If a vaccine were available at any time before February 1st 2021, the improvements in our situation could be slightly greater. As usual, with exponential or near-exponential epidemics, the earlier and more decisive action is taken the better.
Discussion
These are just model results. The comparisons between model forecasts are likely to be more useful, as between forecasts, than the comparison of forecasts with reality (even allowing that the model curve to date is precisely accurate, by adjustment of the intervention measures and dates.)
But the technique shows great promise, and is a clear indicator of the kind of advice Government(s) will be getting from their advisers, advice that will be much more fine-grained then I am able to provide.
Whilst I have run some models for the USA, I’m not ready with those yet, as I don’t have a feel yet for the likely vaccination rates they might achieve.
Concluding thoughts
As I have said consistently, a safe and effective vaccine is almost certainly the only credible, safe and timely way out of our current crisis situation with the pandemic, despite (as I have also said) the many suggestions that “herd-immunity” might be achieved through natural infection, rather than by other means. These suggestions have largely been rejected, by scientists whom I have mentioned positively in my recent blog pages, as being anywhere between unethical and unworkable.

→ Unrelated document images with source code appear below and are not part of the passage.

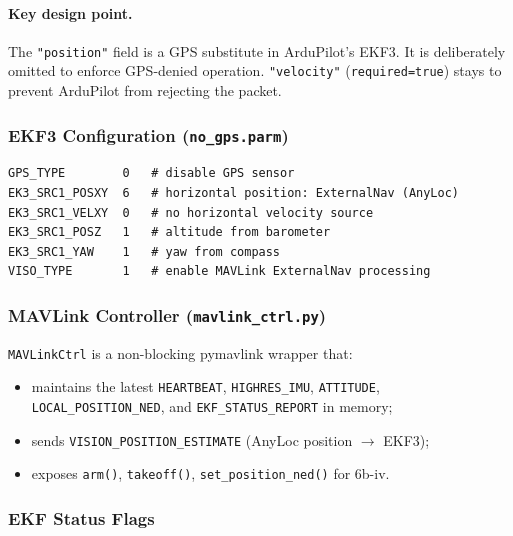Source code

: \documentclass[11pt,a4paper]{article}
\begin{document}
\paragraph{Key design point.} The \texttt{"position"} field is a GPS substitute in
ArduPilot's EKF3.  It is deliberately omitted to enforce GPS-denied operation.
\texttt{"velocity"} (\texttt{required=true}) stays to prevent ArduPilot from rejecting the
packet.

\subsubsection*{EKF3 Configuration (\texttt{no\_gps.parm})}

\begin{lstlisting}[caption={SITL parameter file for GPS-denied operation}]
GPS_TYPE        0   # disable GPS sensor
EK3_SRC1_POSXY  6   # horizontal position: ExternalNav (AnyLoc)
EK3_SRC1_VELXY  0   # no horizontal velocity source
EK3_SRC1_POSZ   1   # altitude from barometer
EK3_SRC1_YAW    1   # yaw from compass
VISO_TYPE       1   # enable MAVLink ExternalNav processing
\end{lstlisting}

\subsubsection*{MAVLink Controller (\texttt{mavlink\_ctrl.py})}

\texttt{MAVLinkCtrl} is a non-blocking pymavlink wrapper that:
\begin{itemize}
  \item maintains the latest \texttt{HEARTBEAT}, \texttt{HIGHRES\_IMU}, \texttt{ATTITUDE},
        \texttt{LOCAL\_POSITION\_NED}, and \texttt{EKF\_STATUS\_REPORT} in memory;
  \item sends \texttt{VISION\_POSITION\_ESTIMATE} (AnyLoc position \ensuremath{\to} EKF3);
  \item exposes \texttt{arm()}, \texttt{takeoff()}, \texttt{set\_position\_ned()} for 6b-iv.
\end{itemize}

\subsubsection*{EKF Status Flags}
\end{document}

Understanding the impact of a vaccine (including for how long any conferred immunity might last) is vital, although the assumption in my article here is that vaccination is “continuous” – i.e. that it would be reapplied as necessary – and this would probably be the case. Possibly “continual” is a better word.
I’ll try to report again next time on the USA situation, as well as continuing to refine the nature of my model.
In the meantime, I’ll spend a little more time listening to Country music in honour of Dolly Parton. I’m not going to return, however, to Microsoft Windows from my Apple MacBook Pro, in recognition of Bill Gates’ large financial contributions – there’s only so much one person can do!